Neurons are protected from excitotoxic death by p53 antisense oligonucleotides delivered in anionic liposomes.

Publications // Aug 24 2001

PubMed ID: 11406618

Author(s): Lakkaraju A, Dubinsky JM, Low WC, Rahman YE. Neurons are protected from excitotoxic death by p53 antisense oligonucleotides delivered in anionic liposomes. J Biol Chem. 2001 Aug 24;276(34):32000-7. Epub 2001 Jun 13. PMID 11406618

Journal: The Journal Of Biological Chemistry, Volume 276, Issue 34, Aug 2001

The potential of anionic liposomes for oligonucleotide delivery was explored because the requirement for a net-positive charge on transfection-competent cationic liposome-DNA complexes is ambiguous. Liposomes composed of phosphatidylglycerol and phosphatidylcholine were monodisperse and encapsulated oligonucleotides with 40-60% efficiency. Ionic strength, bilayer charge density, and oligonucleotide chemistry influenced encapsulation. To demonstrate the biological efficacy of this vector, antisense oligonucleotides to p53 delivered in anionic liposomes were tested in an in vitro model of excitotoxicity. Exposure of hippocampal neurons to glutamate increased p53 protein expression 4-fold and decreased neuronal survival to approximately 35%. Treatment with 1 microm p53 antisense oligonucleotides in anionic liposomes prevented glutamate-induced up-regulation of p53 and increased neuronal survival to approximately 75%. Encapsulated phosphorothioate p53 antisense oligonucleotides were neuroprotective at 5-10-fold lower concentrations than when unencapsulated.
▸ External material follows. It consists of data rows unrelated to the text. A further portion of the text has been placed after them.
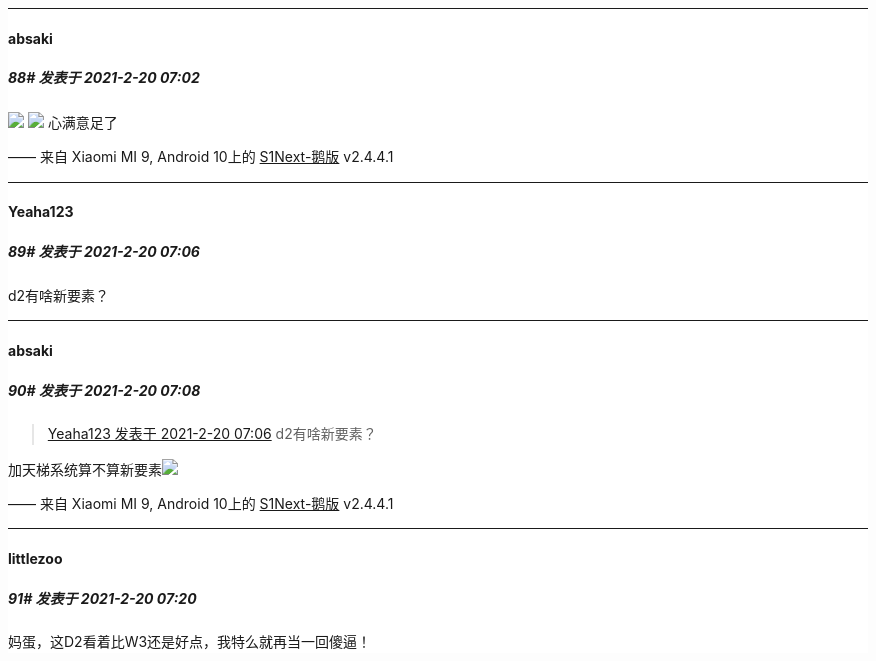 
*****

####  absaki  
##### 88#       发表于 2021-2-20 07:02



<img src="https://p.sda1.dev/1/6e97abf715c438c4a88ef6537579c0e0/941873137.jpg" referrerpolicy="no-referrer">
<img src="https://p.sda1.dev/1/2ed010903ff5734674950c29233dd5e3/1001634940.jpg" referrerpolicy="no-referrer">
心满意足了

—— 来自 Xiaomi MI 9, Android 10上的 [S1Next-鹅版](https://github.com/ykrank/S1-Next/releases) v2.4.4.1







*****

####  Yeaha123  
##### 89#       发表于 2021-2-20 07:06




d2有啥新要素？







*****

####  absaki  
##### 90#       发表于 2021-2-20 07:08



<blockquote><a href="httphttps://bbs.saraba1st.com/2b/forum.php?mod=redirect&amp;goto=findpost&amp;pid=50383260&amp;ptid=1961149" target="_blank">Yeaha123 发表于 2021-2-20 07:06</a>
d2有啥新要素？</blockquote>
加天梯系统算不算新要素<img src="https://static.saraba1st.com/image/smiley/face2017/053.png" referrerpolicy="no-referrer">

—— 来自 Xiaomi MI 9, Android 10上的 [S1Next-鹅版](https://github.com/ykrank/S1-Next/releases) v2.4.4.1







*****

####  littlezoo  
##### 91#       发表于 2021-2-20 07:20




妈蛋，这D2看着比W3还是好点，我特么就再当一回傻逼！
Replacing the anionic lipid with phosphatidylserine significantly decreased neuroprotection. p53 antisense oligonucleotides complexed with cationic liposomes were ineffective. Neuroprotection by p53 antisense oligonucleotides in anionic liposomes was comparable with that by glutamate receptor antagonists and a chemical inhibitor of p53. Anionic liposomes were also capable of delivering plasmids and inducing transgene expression in neurons. Anionic liposome-mediated internalization of Cy3-labeled oligonucleotides by neurons and several other cell lines demonstrated the universal applicability of this vector.